Data for analysis.
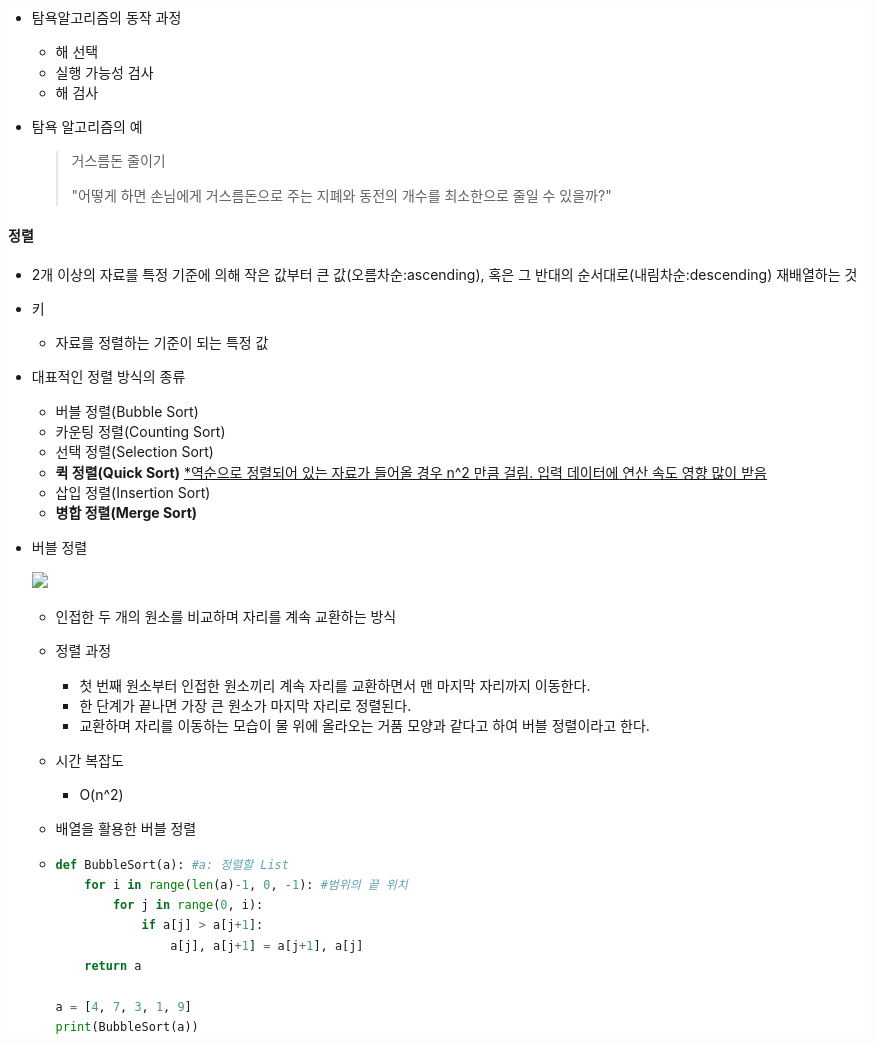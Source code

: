 - 탐욕알고리즘의 동작 과정

  - 해 선택 
  - 실행 가능성 검사
  - 해 검사

- 탐욕 알고리즘의 예

  > 거스름돈 줄이기
  >
  > "어떻게 하면 손님에게 거스름돈으로 주는 지폐와 동전의 개수를 최소한으로 줄일 수 있을까?"

  

#### 정렬

- 2개 이상의 자료를 특정 기준에 의해 작은 값부터 큰 값(오름차순:ascending), 혹은 그 반대의 순서대로(내림차순:descending) 재배열하는 것
- 키
  - 자료를 정렬하는 기준이 되는 특정 값

- 대표적인 정렬 방식의 종류
  - 버블 정렬(Bubble Sort)
  -  카운팅 정렬(Counting Sort)
  - 선택 정렬(Selection Sort)
  - **퀵 정렬(Quick Sort)**  <u>*역순으로 정렬되어 있는 자료가 들어올 경우 n^2 만큼 걸림. 입력 데이터에 연산 속도 영향 많이 받음</u>
  - 삽입 정렬(Insertion Sort)
  - **병합 정렬(Merge Sort)**

- 버블 정렬

     <img src = "https://gmlwjd9405.github.io/images/algorithm-bubble-sort/bubble-sort.png">

  

  - 인접한 두 개의 원소를 비교하며 자리를 계속 교환하는 방식

  - 정렬 과정

    - 첫 번째 원소부터 인접한 원소끼리 계속 자리를 교환하면서 맨 마지막 자리까지 이동한다.
    - 한 단계가 끝나면 가장 큰 원소가 마지막 자리로 정렬된다.
    - 교환하며 자리를 이동하는 모습이 물 위에 올라오는 거품 모양과 같다고 하여 버블 정렬이라고 한다.

  - 시간 복잡도

    - O(n^2)

  - 배열을 활용한 버블 정렬

  - ```python
    def BubbleSort(a): #a: 정렬할 List
        for i in range(len(a)-1, 0, -1): #범위의 끝 위치
            for j in range(0, i):
                if a[j] > a[j+1]:
                    a[j], a[j+1] = a[j+1], a[j]
        return a
    
    a = [4, 7, 3, 1, 9]
    print(BubbleSort(a))
    ```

Task to complete. Everything from the line with "- 자료를 정렬하는 기준이 되는 특정 값" through the end of the listing, both ends included, needs to be transcribed exactly, with no other lines.

Task answer.
  - 자료를 정렬하는 기준이 되는 특정 값

- 대표적인 정렬 방식의 종류
  - 버블 정렬(Bubble Sort)
  -  카운팅 정렬(Counting Sort)
  - 선택 정렬(Selection Sort)
  - **퀵 정렬(Quick Sort)**  <u>*역순으로 정렬되어 있는 자료가 들어올 경우 n^2 만큼 걸림. 입력 데이터에 연산 속도 영향 많이 받음</u>
  - 삽입 정렬(Insertion Sort)
  - **병합 정렬(Merge Sort)**

- 버블 정렬

     <img src = "https://gmlwjd9405.github.io/images/algorithm-bubble-sort/bubble-sort.png">

  

  - 인접한 두 개의 원소를 비교하며 자리를 계속 교환하는 방식

  - 정렬 과정

    - 첫 번째 원소부터 인접한 원소끼리 계속 자리를 교환하면서 맨 마지막 자리까지 이동한다.
    - 한 단계가 끝나면 가장 큰 원소가 마지막 자리로 정렬된다.
    - 교환하며 자리를 이동하는 모습이 물 위에 올라오는 거품 모양과 같다고 하여 버블 정렬이라고 한다.

  - 시간 복잡도

    - O(n^2)

  - 배열을 활용한 버블 정렬

  - ```python
    def BubbleSort(a): #a: 정렬할 List
        for i in range(len(a)-1, 0, -1): #범위의 끝 위치
            for j in range(0, i):
                if a[j] > a[j+1]:
                    a[j], a[j+1] = a[j+1], a[j]
        return a
    
    a = [4, 7, 3, 1, 9]
    print(BubbleSort(a))
    ```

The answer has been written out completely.